Je vous remercie, madame la sénatrice Robert, d'avoir rappelé que, derrière tout cela, il y a la question de la qualité de l'information. George Orwell disait : « Le premier ennemi de la vérité n'est pas le mensonge, ce sont les convictions ! » Notre métier ne consiste pas à produire des opinions ; évidemment, nous en avons tous, comme chaque citoyen. Notre responsabilité professionnelle - c'est là-dessus que nous sommes jugés - est de produire des faits, des informations, et de les documenter pour nourrir le débat public ; elle n'est pas d'énoncer de « grandes vérités »...
Monsieur le sénateur Hugonet, je n'ai pas employé le terme de dictature, je parle plutôt, et cela depuis très longtemps, de démocratie de basse intensité. Pierre Mendès-France disait : « La démocratie, c'est une culture, une façon d'être, ce ne sont pas simplement des institutions. »
Pour moi, le manifeste intellectuel et philosophique du journalisme est un texte d'Hannah Arendt - nul hasard si elle est également l'auteure du livre Les origines du totalitarisme. Ce texte, qui s'intitule Truth and Politics, a été publié dans The New Yorker au sein d'un recueil sur la crise de la culture. Hannah Arendt rappelle cette chose essentielle : les vérités les plus fragiles sont les vérités de faits que produisent les journalistes, tandis que les vérités d'opinion ne sont pas menacées. C'est bien ce qui est en péril aujourd'hui en France et pas en Allemagne, en Grande-Bretagne, en Italie ou même aux États-Unis malgré les tentatives de M. Trump...
Nous vivons, sidérés, un moment tout à fait singulier où les opinions sont en train de tuer l'information, où on peut dire des énormités sur notre passé, sur Vichy, sur Dreyfus, sur nos compatriotes de culture, de croyance ou d'origine musulmane, sur les universités, sur la diversité de notre peuple, etc. On peut avancer des idéologies de l'inégalité naturelle, qui sont radicalement opposées à l'article 1er de la Déclaration des droits de l'homme et du citoyen. Et on peut dire tout cela à antennes déployées !
Comment défendre l'indépendance et la vitalité de l'information, alors que nous nous heurtons à cette vague qui nous emporte et qui domine le débat public ?
Cela m'amène à la question de la télévision. Je suis sidéré que le CSA, l'Arcom aujourd'hui, n'intervienne pas. Nous sommes des entreprises privées qui participons au pluralisme et nous sommes soumis à une formidable loi, la loi de 1881 sur la liberté de la presse, avec une jurisprudence abondante sur l'intérêt public, le respect du contradictoire, la diffamation, le sérieux de l'enquête... Quand on cède une fréquence hertzienne à une chaîne de télévision, on cède un bien public - il arrive d'ailleurs que certains la revendent dans des conditions discutables pour faire fortune... Et le CSA signe alors une convention avec les responsables de ladite chaîne.
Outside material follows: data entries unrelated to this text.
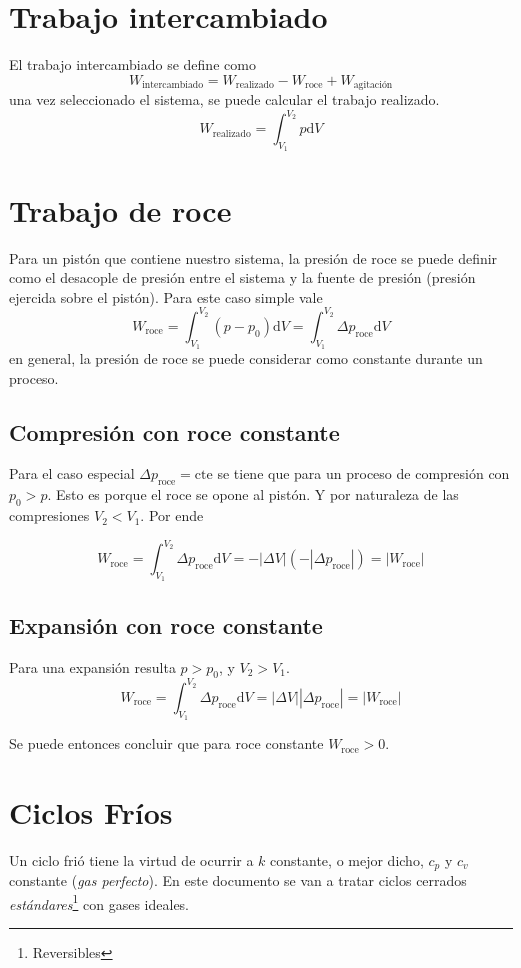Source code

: \documentclass{article}
\newcommand{\ctegas}{k}
\newcommand{\cte}{\textrm{cte}}
\newcommand{\di}{\textrm{d}}
\begin{document}
\section{Trabajo intercambiado}
El trabajo intercambiado se define como 
\begin{equation}
    W_{\textrm{intercambiado}}= W_{\textrm{realizado}} - W_{\textrm{roce}} + W_{\textrm{agitación}}
\end{equation}
una vez seleccionado el sistema, se puede calcular el trabajo realizado.
\[
W_{\textrm{realizado}} = \int_{V_1}^{V_2}p \di V
\]

\section{Trabajo de roce}
Para un pistón que contiene nuestro sistema, la presión de roce se puede definir como el desacople de presión entre el sistema y la fuente de presión (presión ejercida sobre el pistón). Para este caso simple vale
\[
W_{\textrm{roce}} = \int_{V_1}^{V_2}(p-p_0)\di V =\int_{V_1}^{V_2}\Delta p_{\textrm{roce}}\di V 
\]
en general, la presión de roce se puede considerar como constante durante un proceso. 
\subsection{Compresión con roce constante}
Para el caso especial $\Delta p_{\textrm{roce}}=\cte$ se tiene que para un proceso de compresión con $p_0>p$. Esto es porque el roce se opone al pistón. Y por naturaleza de las compresiones $V_2<V_1$. Por ende

\[
W_{\textrm{roce}} = \int_{V_1}^{V_2}\Delta p_{\textrm{roce}} \di V = -|\Delta V| \left(-|\Delta p_{\textrm{roce}}|\right) = \left|W_{\textrm{roce}}\right| 
\]


\subsection{Expansión con roce constante}
Para una expansión resulta $p>p_0$, y $V_2>V_1$.
\[
W_{\textrm{roce}} = \int_{V_1}^{V_2}\Delta p_{\textrm{roce}} \di V = |\Delta V| |\Delta p_{\textrm{roce}}| = \left|W_{\textrm{roce}}\right|
\]

Se puede entonces concluir que para roce constante $W_{\textrm{roce}}>0$. 

\section{Ciclos Fríos}
Un ciclo frió tiene la virtud de ocurrir a $\ctegas$ constante, o mejor dicho, $c_p$ y $c_v$ constante (\textit{gas perfecto}). En este documento se van a tratar ciclos cerrados \textit{estándares}\footnote{Reversibles} con gases ideales. 
\end{document}
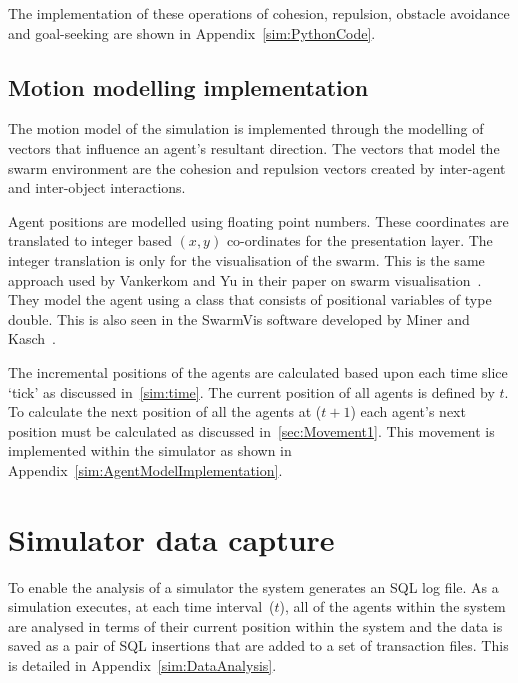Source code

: The implementation of these operations of cohesion, repulsion, obstacle avoidance and goal-seeking are shown in Appendix~\ref{sim:PythonCode}.

\subsection{Motion modelling implementation}
The motion model of the simulation is implemented through the modelling of vectors that influence an agent's resultant direction. The vectors that model the swarm environment are the cohesion and repulsion vectors created by inter-agent and inter-object interactions. 

Agent positions are modelled using floating point numbers. These coordinates are translated to integer based $(x,y)$ co-ordinates for the presentation layer. The integer translation is only for the visualisation of the swarm. This is the same approach used by Vankerkom and Yu in their paper on swarm visualisation~\cite{VY:04}. They model the agent using a class that consists of positional variables of type double. This is also seen in the SwarmVis software developed by Miner and Kasch~\cite{DMNK:ND}.

The incremental positions of the agents are calculated based upon each time slice `tick' as discussed in~\autoref{sim:time}. The current position of all agents is defined by $t$. To calculate the next position of all the agents at ($t+1$) each agent's next position must be calculated as discussed in~\autoref{sec:Movement1}. This movement is implemented within the simulator as shown in Appendix~\ref{sim:AgentModelImplementation}.

\section{Simulator data capture}
To enable the analysis of a simulator the system generates an SQL log file. As a simulation executes, at each time interval~($t$), all of the agents within the system are analysed in terms of their current position within the system and the data is saved as a pair of SQL insertions that are added to a set of transaction files. This is detailed in Appendix~\ref{sim:DataAnalysis}.


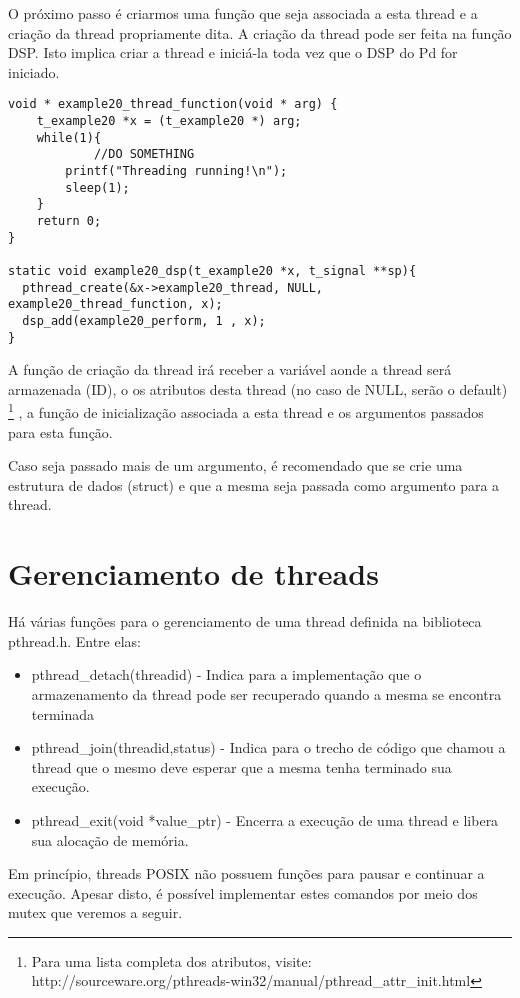 O próximo passo é criarmos uma função que seja associada a esta thread e a criação da thread 
propriamente dita. A criação da thread pode ser feita na função DSP. Isto implica criar a thread
e iniciá-la toda vez que o DSP do Pd for iniciado.

\begin{lstlisting}
void * example20_thread_function(void * arg) {
    t_example20 *x = (t_example20 *) arg;
    while(1){
            //DO SOMETHING
	    printf("Threading running!\n");
	    sleep(1);
	}
    return 0;
}

static void example20_dsp(t_example20 *x, t_signal **sp){
  pthread_create(&x->example20_thread, NULL, example20_thread_function, x);
  dsp_add(example20_perform, 1 , x);
}
\end{lstlisting}

A função de criação da thread irá receber a variável aonde a thread será armazenada (ID), 
o os atributos desta thread (no caso de NULL, serão o default)
\footnote{Para uma lista completa dos atributos, visite: 
http://sourceware.org/pthreads-win32/manual/pthread\_attr\_init.html} ,
 a função de inicialização associada a esta thread e os argumentos passados para esta função. 

Caso seja passado mais de um argumento, é recomendado que se crie uma estrutura de dados (struct)
e que a mesma seja passada como argumento para a thread.

\section{Gerenciamento de threads}

Há várias funções para o gerenciamento de uma thread definida na biblioteca pthread.h. Entre elas:
\begin{itemize}
\item pthread\_detach(threadid) - Indica para a implementação que o armazenamento da thread pode ser recuperado 
quando a mesma se encontra terminada
\item pthread\_join(threadid,status) - Indica para o trecho de código que chamou a thread que o mesmo deve esperar
que a mesma tenha terminado sua execução.
\item pthread\_exit(void *value\_ptr) - Encerra a execução de uma thread e libera sua alocação de memória.
\end{itemize}

Em princípio, threads POSIX não possuem funções para pausar e continuar a execução. Apesar disto, é possível 
implementar estes comandos por meio dos mutex que veremos a seguir.

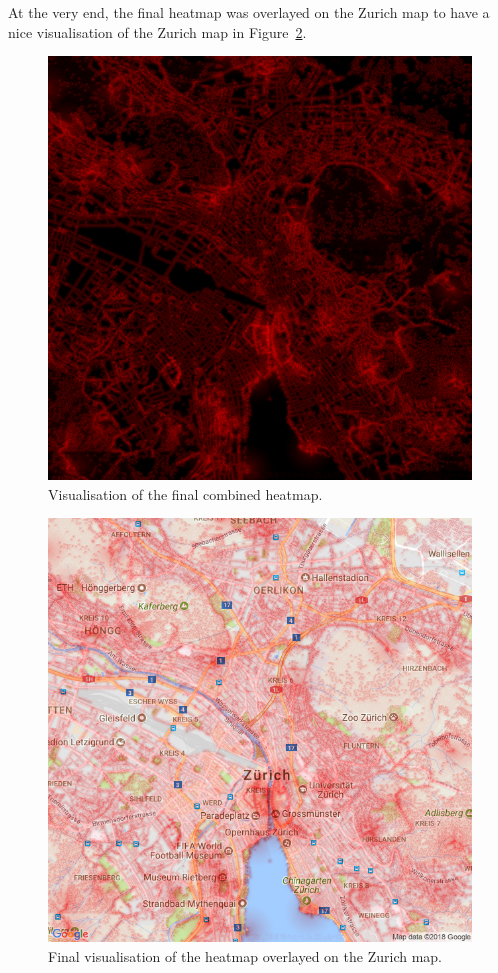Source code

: \documentclass[letterpaper]{article}
\begin{document}
\indent At the very end, the final heatmap was overlayed on the Zurich map to have a nice visualisation of the Zurich map in Figure~\ref{fig:ZurichVisualization}.


\begin{figure}[H]
    \centering
    \includegraphics[width=.9\linewidth]{images/combined_heatmap.png}
    \caption{Visualisation of the final combined heatmap.}
    \label{fig:ZurichAllHeatmaps}
\end{figure}

\begin{figure}[H]
    \centering
     \includegraphics[width=.9\linewidth]{images/combined.png}
    \caption{Final visualisation of the heatmap overlayed on the Zurich map.}
    \label{fig:ZurichVisualization}
\end{figure}
\end{document}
J'ai devant moi celle qui a été signée avec CNews le 27 novembre 2019 : on y parle de pluralisme dans l'expression des courants de pensée, d'engagements à ne pas encourager les comportements discriminatoires en raison de la race, de l'origine, du sexe, de l'orientation sexuelle, de la religion ou de la nationalité, de promotion des valeurs républicaines d'intégration et de solidarité, etc.
Je ne comprends donc pas comment cette chaîne peut continuer d'exister !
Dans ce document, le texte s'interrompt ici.